§ What to produce
Check the listing below line by line and report how many lines hold "cache", with no other words.

§ Dataset excerpts
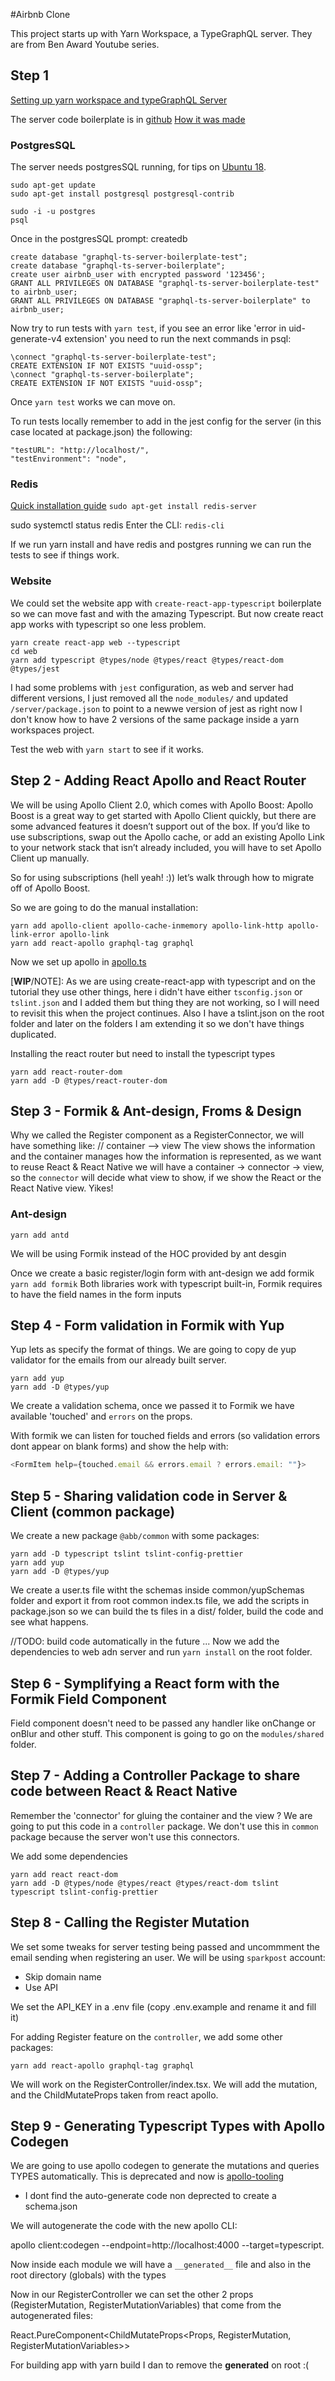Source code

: #Airbnb Clone

This project starts up with Yarn Workspace, a TypeGraphQL server. They are from Ben Award Youtube series.

## Step 1
[Setting up yarn workspace and typeGraphQL Server](https://www.youtube.com/watch?v=gsaPh7-YA9Q&index=3&list=PLN3n1USn4xlnfJIQBa6bBjjiECnk6zL6s)

The server code boilerplate is in [github](https://github.com/benawad/graphql-ts-server-boilerplate)
[How it was made](https://www.youtube.com/playlist?list=PLN3n1USn4xlky9uj6wOhfsPez7KZOqm2V)

### PostgresSQL
The server needs postgresSQL running, for tips on [Ubuntu 18](https://www.digitalocean.com/community/tutorials/how-to-install-and-use-postgresql-on-ubuntu-16-04).

```
sudo apt-get update
sudo apt-get install postgresql postgresql-contrib

sudo -i -u postgres
psql
```

Once in the postgresSQL prompt: createdb

```
create database "graphql-ts-server-boilerplate-test";
create database "graphql-ts-server-boilerplate";
create user airbnb_user with encrypted password '123456';
GRANT ALL PRIVILEGES ON DATABASE "graphql-ts-server-boilerplate-test" to airbnb_user;
GRANT ALL PRIVILEGES ON DATABASE "graphql-ts-server-boilerplate" to airbnb_user;
```

Now try to run tests with `yarn test`, if you see an error like 'error in uid-generate-v4 extension' you need to run the next commands in psql:

```
\connect "graphql-ts-server-boilerplate-test";
CREATE EXTENSION IF NOT EXISTS "uuid-ossp";
\connect "graphql-ts-server-boilerplate";
CREATE EXTENSION IF NOT EXISTS "uuid-ossp";
```

Once ```yarn test``` works we can move on.

To run tests locally remember to add in the jest config for the server (in this case located at package.json) the following:

```
"testURL": "http://localhost/",
"testEnvironment": "node",
```


### Redis
[Quick installation guide](https://tecadmin.net/install-redis-ubuntu/)
```sudo apt-get install redis-server```

sudo systemctl status redis
Enter the CLI: ```redis-cli```

If we run yarn install and have redis and postgres running we can run the tests to see if things work.


### Website
We could set the website app with `create-react-app-typescript` boilerplate so we can move fast and with the amazing Typescript.
But now create react app works with typescript so one less problem.

```
yarn create react-app web --typescript
cd web
yarn add typescript @types/node @types/react @types/react-dom @types/jest
```

I had some problems with `jest` configuration, as web and server had different versions, I just removed all the `node_modules/` and updated `/server/package.json` to point to a newwe version of jest as right now I don't know how to have 2 versions of the same package inside a yarn workspaces project.

Test the web with `yarn start` to see if it works.


## Step 2 - Adding React Apollo and React Router

We will be using Apollo Client 2.0, which comes with Apollo Boost:
Apollo Boost is a great way to get started with Apollo Client quickly, but there are some advanced features it doesn’t support out of the box. If you’d like to use subscriptions, swap out the Apollo cache, or add an existing Apollo Link to your network stack that isn’t already included, you will have to set Apollo Client up manually.

So for using subscriptions (hell yeah! :)) let’s walk through how to migrate off of Apollo Boost.

So we are going to do the manual installation:
```
yarn add apollo-client apollo-cache-inmemory apollo-link-http apollo-link-error apollo-link
yarn add react-apollo graphql-tag graphql
```

Now we set up apollo in [apollo.ts](/packages/web/src/apollo.ts)

[**WIP**/NOTE]: As we are using create-react-app with typescript and on the tutorial they use other things, here i didn't have either `tsconfig.json` or `tslint.json` and I added them but thing they are not working, so I will need to revisit this when the project continues.
Also I have a tslint.json on the root folder and later on the folders I am extending it so we don't have things duplicated.

Installing the react router but need to install the typescript types

```
yarn add react-router-dom
yarn add -D @types/react-router-dom
```


## Step 3 - Formik & Ant-design, Froms & Design

Why we called the Register component as a RegisterConnector, we will have something like:
// container --> view
The view shows the information and the container manages how the information is represented, as we want to reuse React & React Native we will have a container -> connector -> view, so the `connector` will decide what view to show, if we show the React or the React Native view. Yikes!


### Ant-design

```yarn add antd```

We will be using Formik instead of the HOC provided by ant desgin

Once we create a basic register/login form with ant-design we add formik ```yarn add formik```
Both libraries work with typescript built-in, Formik requires to have the field names in the form inputs

## Step 4 - Form validation in Formik with Yup
Yup lets as specify the format of things.
We are going to copy de yup validator for the emails from our already built server.

```
yarn add yup
yarn add -D @types/yup
```
We create a validation schema, once we passed it to Formik we have available 'touched'  and `errors` on the props.

With formik we can listen for touched fields and errors (so validation errors dont appear on blank forms) and show the
help with:

```javascript
<FormItem help={touched.email && errors.email ? errors.email: ""}>
```

## Step 5 - Sharing validation code in Server & Client (common package)
We create a new package `@abb/common` with some packages:

```
yarn add -D typescript tslint tslint-config-prettier
yarn add yup
yarn add -D @types/yup
```

We create a user.ts file witht the schemas inside common/yupSchemas folder and export it from root common index.ts file, we add the scripts in package.json so we can build the ts files in a dist/ folder, build the code and see what happens.

//TODO: build code automatically in the future ...
Now we add the dependencies to web adn server and run ```yarn install``` on the root folder.

## Step 6 - Symplifying a React form with the Formik Field Component
Field component doesn't need to be passed any handler like onChange or onBlur and other stuff.
This component is going to go on the `modules/shared` folder.

## Step 7 - Adding a Controller Package to share code between React & React Native
Remember the 'connector' for gluing the container and the view ? We are going to put this code in a `controller` package. We don't use this in `common` package because the server won't use this connectors.

We add some dependencies

```
yarn add react react-dom
yarn add -D @types/node @types/react @types/react-dom tslint typescript tslint-config-prettier
```

## Step 8 - Calling the Register Mutation
We set some tweaks for server testing being passed and uncommment the email sending when registering an user.
We will be using `sparkpost` account:
 - Skip domain name
 - Use API

We set the API_KEY in a .env file (copy .env.example and rename it and fill it)

For adding Register feature on the `controller`, we add some other packages:

```
yarn add react-apollo graphql-tag graphql
```
We will work on the RegisterController/index.tsx. We will add the mutation, and the ChildMutateProps taken from react apollo.

## Step 9 - Generating Typescript Types with Apollo Codegen
We are going to use apollo codegen to generate the mutations and queries TYPES automatically.
This is deprecated and now is [apollo-tooling](https://github.com/apollographql/apollo-tooling)

- I dont find the auto-generate code non deprected to create a schema.json

We will autogenerate the code with the new apollo CLI:

apollo client:codegen --endpoint=http://localhost:4000 --target=typescript.

Now inside each module
we will have a `__generated__` file and also in the root directory (globals) with the types

Now in our RegisterController we can set the other 2 props (RegisterMutation, RegisterMutationVariables) that come from the autogenerated files:


React.PureComponent<ChildMutateProps<Props, RegisterMutation, RegisterMutationVariables>>

For building app with yarn build I dan to remove the __generated__ on root :(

§ Output of the exercise
2